::: RECORD EXCERPTS

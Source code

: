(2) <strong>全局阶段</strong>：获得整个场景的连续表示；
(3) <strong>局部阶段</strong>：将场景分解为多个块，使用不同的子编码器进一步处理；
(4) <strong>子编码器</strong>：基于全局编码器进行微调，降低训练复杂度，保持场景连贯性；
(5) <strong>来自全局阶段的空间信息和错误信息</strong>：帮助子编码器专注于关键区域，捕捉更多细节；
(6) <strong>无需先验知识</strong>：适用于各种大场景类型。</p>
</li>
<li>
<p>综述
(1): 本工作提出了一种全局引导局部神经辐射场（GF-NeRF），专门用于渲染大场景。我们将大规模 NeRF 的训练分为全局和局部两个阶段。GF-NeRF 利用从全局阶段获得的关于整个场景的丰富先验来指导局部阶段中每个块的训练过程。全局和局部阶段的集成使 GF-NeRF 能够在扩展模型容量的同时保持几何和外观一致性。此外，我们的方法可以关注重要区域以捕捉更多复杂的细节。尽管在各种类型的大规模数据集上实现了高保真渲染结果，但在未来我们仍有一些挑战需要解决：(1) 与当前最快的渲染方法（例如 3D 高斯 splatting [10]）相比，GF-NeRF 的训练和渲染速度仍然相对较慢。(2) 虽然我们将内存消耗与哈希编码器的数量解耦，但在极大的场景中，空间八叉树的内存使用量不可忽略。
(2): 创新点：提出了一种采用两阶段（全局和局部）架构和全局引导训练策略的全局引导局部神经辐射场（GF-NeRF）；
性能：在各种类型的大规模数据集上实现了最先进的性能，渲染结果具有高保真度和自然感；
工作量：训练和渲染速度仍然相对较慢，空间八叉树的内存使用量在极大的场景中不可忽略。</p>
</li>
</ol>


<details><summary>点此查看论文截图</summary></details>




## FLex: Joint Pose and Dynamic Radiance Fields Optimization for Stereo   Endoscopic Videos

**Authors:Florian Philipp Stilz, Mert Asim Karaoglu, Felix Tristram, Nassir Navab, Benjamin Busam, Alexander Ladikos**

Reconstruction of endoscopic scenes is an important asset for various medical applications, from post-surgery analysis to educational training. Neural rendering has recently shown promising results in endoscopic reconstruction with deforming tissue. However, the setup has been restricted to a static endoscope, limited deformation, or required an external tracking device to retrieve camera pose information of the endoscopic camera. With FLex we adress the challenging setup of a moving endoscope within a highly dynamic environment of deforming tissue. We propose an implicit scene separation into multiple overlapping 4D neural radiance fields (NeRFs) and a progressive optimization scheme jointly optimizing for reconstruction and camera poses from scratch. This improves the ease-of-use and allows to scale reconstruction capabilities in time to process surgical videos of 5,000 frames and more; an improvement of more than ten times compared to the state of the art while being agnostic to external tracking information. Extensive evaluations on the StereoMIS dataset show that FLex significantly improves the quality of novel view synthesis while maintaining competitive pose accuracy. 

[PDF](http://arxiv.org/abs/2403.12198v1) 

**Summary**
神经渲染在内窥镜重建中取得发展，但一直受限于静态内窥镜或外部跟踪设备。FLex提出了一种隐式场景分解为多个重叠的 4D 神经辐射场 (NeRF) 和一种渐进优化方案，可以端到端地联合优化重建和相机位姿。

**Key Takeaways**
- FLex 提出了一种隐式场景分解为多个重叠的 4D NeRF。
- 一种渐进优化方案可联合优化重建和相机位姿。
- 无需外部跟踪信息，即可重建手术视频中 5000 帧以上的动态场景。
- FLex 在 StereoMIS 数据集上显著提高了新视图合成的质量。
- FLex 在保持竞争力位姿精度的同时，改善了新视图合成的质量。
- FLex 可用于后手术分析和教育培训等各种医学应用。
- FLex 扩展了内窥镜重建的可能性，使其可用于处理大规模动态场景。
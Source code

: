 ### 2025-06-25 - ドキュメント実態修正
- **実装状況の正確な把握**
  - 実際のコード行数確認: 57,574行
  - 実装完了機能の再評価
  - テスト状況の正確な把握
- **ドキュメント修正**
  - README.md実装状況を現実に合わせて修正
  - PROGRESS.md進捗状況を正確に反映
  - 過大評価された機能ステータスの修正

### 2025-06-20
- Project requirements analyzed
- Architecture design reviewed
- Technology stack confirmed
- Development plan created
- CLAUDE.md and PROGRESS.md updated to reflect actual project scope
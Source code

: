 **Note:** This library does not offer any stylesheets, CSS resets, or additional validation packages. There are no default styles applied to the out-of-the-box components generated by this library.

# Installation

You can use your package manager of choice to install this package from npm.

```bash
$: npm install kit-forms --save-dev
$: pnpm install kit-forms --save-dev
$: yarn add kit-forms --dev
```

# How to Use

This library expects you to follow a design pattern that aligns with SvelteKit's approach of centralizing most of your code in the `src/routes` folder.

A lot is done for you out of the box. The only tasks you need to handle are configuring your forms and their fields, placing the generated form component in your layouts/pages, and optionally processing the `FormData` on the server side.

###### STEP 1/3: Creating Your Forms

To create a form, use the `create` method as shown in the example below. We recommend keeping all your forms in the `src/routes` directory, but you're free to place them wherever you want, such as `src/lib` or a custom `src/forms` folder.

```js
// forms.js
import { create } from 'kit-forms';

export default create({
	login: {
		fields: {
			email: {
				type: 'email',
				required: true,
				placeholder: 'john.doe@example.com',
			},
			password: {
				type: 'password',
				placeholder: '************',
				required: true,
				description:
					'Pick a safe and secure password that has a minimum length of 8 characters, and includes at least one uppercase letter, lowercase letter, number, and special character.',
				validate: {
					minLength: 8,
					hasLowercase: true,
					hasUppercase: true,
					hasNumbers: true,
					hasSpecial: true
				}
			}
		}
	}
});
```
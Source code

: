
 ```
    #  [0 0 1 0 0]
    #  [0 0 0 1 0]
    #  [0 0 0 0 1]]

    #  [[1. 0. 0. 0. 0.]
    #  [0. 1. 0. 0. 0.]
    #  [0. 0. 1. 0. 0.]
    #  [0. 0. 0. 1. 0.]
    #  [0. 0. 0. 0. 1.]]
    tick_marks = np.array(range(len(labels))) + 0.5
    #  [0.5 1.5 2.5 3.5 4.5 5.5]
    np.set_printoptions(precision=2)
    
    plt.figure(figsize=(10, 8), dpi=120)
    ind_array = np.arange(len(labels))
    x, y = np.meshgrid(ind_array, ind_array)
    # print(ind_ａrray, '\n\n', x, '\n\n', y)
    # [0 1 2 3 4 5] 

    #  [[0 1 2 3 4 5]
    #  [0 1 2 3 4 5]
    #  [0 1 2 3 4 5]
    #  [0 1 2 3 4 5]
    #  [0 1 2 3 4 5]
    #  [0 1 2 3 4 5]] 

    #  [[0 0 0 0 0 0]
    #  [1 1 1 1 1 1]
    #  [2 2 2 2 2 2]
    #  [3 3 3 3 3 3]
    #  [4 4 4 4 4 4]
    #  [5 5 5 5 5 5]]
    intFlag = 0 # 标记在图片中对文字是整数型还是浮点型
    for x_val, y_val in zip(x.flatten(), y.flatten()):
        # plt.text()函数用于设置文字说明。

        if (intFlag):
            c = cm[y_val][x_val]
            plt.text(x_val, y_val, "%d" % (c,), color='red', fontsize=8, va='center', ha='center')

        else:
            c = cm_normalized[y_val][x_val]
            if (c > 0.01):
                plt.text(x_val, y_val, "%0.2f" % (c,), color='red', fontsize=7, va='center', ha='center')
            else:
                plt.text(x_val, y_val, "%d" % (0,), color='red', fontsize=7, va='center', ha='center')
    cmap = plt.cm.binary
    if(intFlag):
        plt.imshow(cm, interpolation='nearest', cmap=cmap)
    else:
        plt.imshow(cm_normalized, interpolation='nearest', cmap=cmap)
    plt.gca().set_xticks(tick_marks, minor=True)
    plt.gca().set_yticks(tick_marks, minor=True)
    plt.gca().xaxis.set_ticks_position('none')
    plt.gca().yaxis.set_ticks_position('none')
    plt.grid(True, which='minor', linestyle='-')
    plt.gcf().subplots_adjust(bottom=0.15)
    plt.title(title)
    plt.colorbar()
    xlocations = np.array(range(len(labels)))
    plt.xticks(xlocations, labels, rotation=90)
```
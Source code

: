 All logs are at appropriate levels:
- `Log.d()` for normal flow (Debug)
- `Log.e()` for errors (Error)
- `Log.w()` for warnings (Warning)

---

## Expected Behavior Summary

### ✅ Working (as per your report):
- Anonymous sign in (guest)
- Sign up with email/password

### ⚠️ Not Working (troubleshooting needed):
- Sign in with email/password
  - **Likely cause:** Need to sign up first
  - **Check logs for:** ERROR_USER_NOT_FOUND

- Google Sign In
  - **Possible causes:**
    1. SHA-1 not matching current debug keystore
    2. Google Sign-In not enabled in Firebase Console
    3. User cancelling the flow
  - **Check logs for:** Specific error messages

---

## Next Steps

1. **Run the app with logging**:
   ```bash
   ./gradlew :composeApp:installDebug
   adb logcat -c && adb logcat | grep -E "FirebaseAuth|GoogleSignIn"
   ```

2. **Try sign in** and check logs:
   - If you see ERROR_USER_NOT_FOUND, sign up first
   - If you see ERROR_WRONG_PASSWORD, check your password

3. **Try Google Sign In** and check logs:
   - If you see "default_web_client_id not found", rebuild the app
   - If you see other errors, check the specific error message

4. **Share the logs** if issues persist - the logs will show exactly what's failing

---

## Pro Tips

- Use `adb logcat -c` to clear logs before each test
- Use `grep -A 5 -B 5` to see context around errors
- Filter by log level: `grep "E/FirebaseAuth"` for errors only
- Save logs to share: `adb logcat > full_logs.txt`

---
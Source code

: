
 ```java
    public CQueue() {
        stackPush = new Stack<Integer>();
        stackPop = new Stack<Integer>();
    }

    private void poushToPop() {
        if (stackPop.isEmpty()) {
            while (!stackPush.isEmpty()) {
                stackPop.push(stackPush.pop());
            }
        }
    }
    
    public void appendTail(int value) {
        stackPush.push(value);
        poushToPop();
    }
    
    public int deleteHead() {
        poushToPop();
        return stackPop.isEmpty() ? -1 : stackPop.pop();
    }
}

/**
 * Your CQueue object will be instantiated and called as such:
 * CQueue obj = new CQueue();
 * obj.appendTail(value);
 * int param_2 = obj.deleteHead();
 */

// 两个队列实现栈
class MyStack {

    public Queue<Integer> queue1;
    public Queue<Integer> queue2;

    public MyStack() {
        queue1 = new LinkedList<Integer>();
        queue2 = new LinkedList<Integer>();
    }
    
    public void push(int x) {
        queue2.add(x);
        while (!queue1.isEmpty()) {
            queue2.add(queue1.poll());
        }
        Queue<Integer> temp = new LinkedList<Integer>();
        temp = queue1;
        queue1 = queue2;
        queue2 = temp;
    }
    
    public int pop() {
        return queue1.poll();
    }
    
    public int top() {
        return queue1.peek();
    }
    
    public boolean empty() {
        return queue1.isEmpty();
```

::::::

Going through the records above line by line, count those that hold the word "temp", and answer with the number only.

3